OPDIVO® (nivolumab), in combination with fluoropyrimidine- and platinum- containing chemotherapy, is indicated for the treatment of adult patients with advanced or metastatic gastric cancer, gastroesophageal junction cancer, and esophageal adenocarcinoma.

IMPORTANT SAFETY INFORMATION

Severe and Fatal Immune-Mediated Adverse Reactions

Immune-mediated adverse reactions listed herein may not include all possible severe and fatal immune-mediated adverse reactions.

Immune-mediated adverse reactions, which may be severe or fatal, can occur in any organ system or tissue.

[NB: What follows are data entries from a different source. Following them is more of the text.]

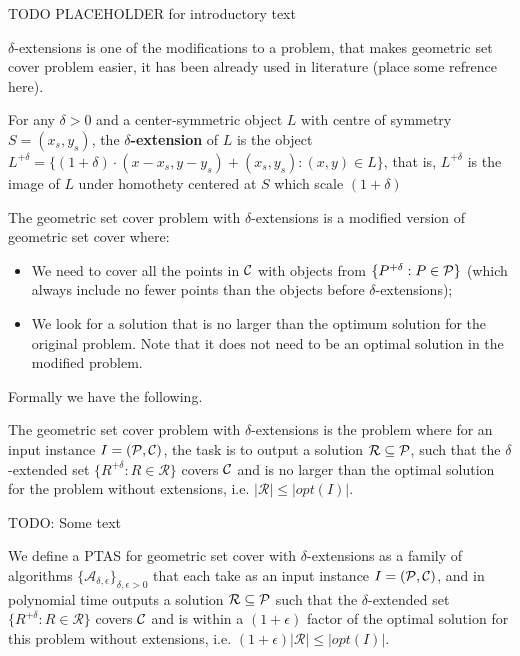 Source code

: TODO PLACEHOLDER for introductory text

$\delta$-extensions is one of the
modifications to a problem, that makes geometric set cover problem easier,
it has been already used in literature (place some refrence here).

\begin{defi}
For any $\delta > 0$ and a center-symmetric object $L$ with
centre of symmetry $S = (x_s, y_s)$,
the \textbf{$\delta$-extension} of $L$ is the object $L^{+\delta} =
\{(1 + \delta)\cdot(x - x_s, y - y_s) + (x_s, y_s) : (x, y) \in L\}$,
that is, $L^{+\delta}$ is the image of $L$ under homothety centered
at $S$ which scale $(1+\delta)$
\end{defi}


The geometric set cover problem with $\delta$-extensions
is a modified version of geometric set cover where:
\begin{itemize}
\item We need to cover all the points in $\mathcal{C}$
with objects from $\{P^{+\delta} : P \in \mathcal{P}\}$ (which always 
include no fewer points than the objects
before $\delta$-extensions);
\item We look for a solution that is no larger than the optimum solution
for the original problem.
Note that it does not need to be an optimal solution in
the modified problem.
\end{itemize}

Formally we have the following.

\begin{defi}
The geometric set cover problem
with $\delta$-extensions is the problem where for an input instance
$I=(\mathcal{P}, \mathcal{C})$,
the task is to output a solution $\mathcal{R} \subseteq \mathcal{P}$,
such that the $\delta$-extended set
$\{ R^{+\delta} :  R \in \mathcal{R} \}$ covers $\mathcal{C}$
and is no larger than the optimal solution for the problem without
extensions, i.e. $|\mathcal{R}| \le |opt(I)|$.
\end{defi}

TODO: Some text

\begin{defi}
We define a PTAS for geometric set cover 
with $\delta$-extensions as a family of algorithms
$\{\mathcal{A}_{\delta, \epsilon}\}_{\delta, \epsilon > 0}$ that
each take as an input instance $I=(\mathcal{P}, \mathcal{C})$,
and in polynomial time outputs a solution $\mathcal{R} \subseteq \mathcal{P}$
such that the $\delta$-extended set
$\{ R^{+\delta} :  R \in \mathcal{R} \}$ covers $\mathcal{C}$
and is within a $(1+\epsilon)$ factor of the optimal
solution for this problem without
extensions, i.e. $(1+\epsilon)|\mathcal{R}| \le |opt(I)|$.

\end{defi}
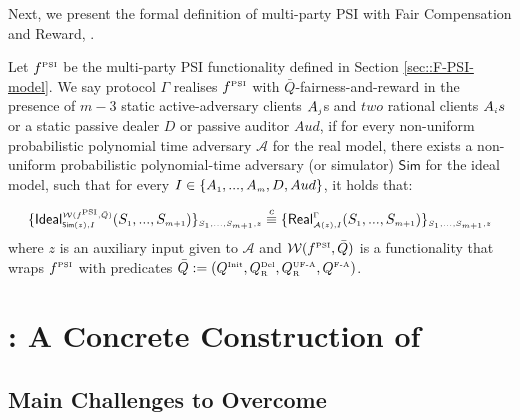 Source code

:  
Next, we present the formal definition of multi-party PSI with Fair Compensation and Reward, \ep. 




\begin{definition}[\ep]\label{def::PSI-Q-fair-reward}
Let $f^{\scriptscriptstyle \text{PSI}}$ be the multi-party PSI functionality defined in Section \ref{sec::F-PSI-model}. We say  protocol $\Gamma$ realises  $f^{\scriptscriptstyle \text{PSI}}$ with $\bar Q$-fairness-and-reward in the presence of $m-3$ static active-adversary clients $A_{\scriptscriptstyle j}$s and $two$ rational clients $A_{\scriptscriptstyle i}s$ or a static passive dealer  $D$ or passive auditor $Aud$, if for every non-uniform probabilistic polynomial time adversary $\mathcal{A}$ for the real model, there exists a non-uniform probabilistic polynomial-time adversary (or simulator) $\mathsf{Sim}$ for the ideal model, such that for every $I\in \{A_{\scriptscriptstyle 1},...,A_{\scriptscriptstyle m}, D, Aud\}$, it holds that: 

\begin{equation*}
\{\mathsf {Ideal}^{\scriptscriptstyle \mathcal{W}(f^{\scriptscriptstyle \text{PSI}}, \bar Q)}_{\scriptscriptstyle \mathsf{Sim}(z), I}(S_{\scriptscriptstyle 1},..., S_{\scriptscriptstyle m+1})\}_{\scriptscriptstyle S_{\scriptscriptstyle 1},..., S_{\scriptscriptstyle m+1},z}\stackrel{c}{\equiv} \{\mathsf{Real}_{\scriptscriptstyle \mathcal{A}(z), I}^{\scriptscriptstyle \Gamma}(S_{\scriptscriptstyle 1},..., S_{\scriptscriptstyle m+1}) \}_{\scriptscriptstyle S_{\scriptscriptstyle 1},..., S_{\scriptscriptstyle m+1},z}
\end{equation*}
where  $z$ is an auxiliary input given to $\mathcal{A}$ and  $\mathcal{W}(f^{\scriptscriptstyle \text{PSI}}, \bar Q)$ is a functionality that wraps $f^{\scriptscriptstyle \text{PSI}}$ with predicates $\bar Q:=(Q^{\scriptscriptstyle \text{Init}},  Q^{\scriptscriptstyle \text{Del}}_{\scriptscriptstyle\text{R}}, Q^{\scriptscriptstyle \text{UF-A}}_{\scriptscriptstyle \text{R}}, Q^{\scriptscriptstyle \text{F-A}})$. 
  \end{definition}





\section{\withRew: A Concrete Construction of \ep}


\subsection{Main Challenges to Overcome}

While immune-mediated adverse reactions usually manifest during treatment, they can also occur after discontinuation of OPDIVO or YERVOY.

Early identification and management are essential to ensure safe use of OPDIVO and YERVOY. Monitor for signs and symptoms that may be clinical manifestations of underlying immune-mediated adverse reactions.

Evaluate clinical chemistries including liver enzymes, creatinine, adrenocorticotropic hormone (ACTH) level, and thyroid function at baseline and periodically during treatment with OPDIVO and before each dose of YERVOY.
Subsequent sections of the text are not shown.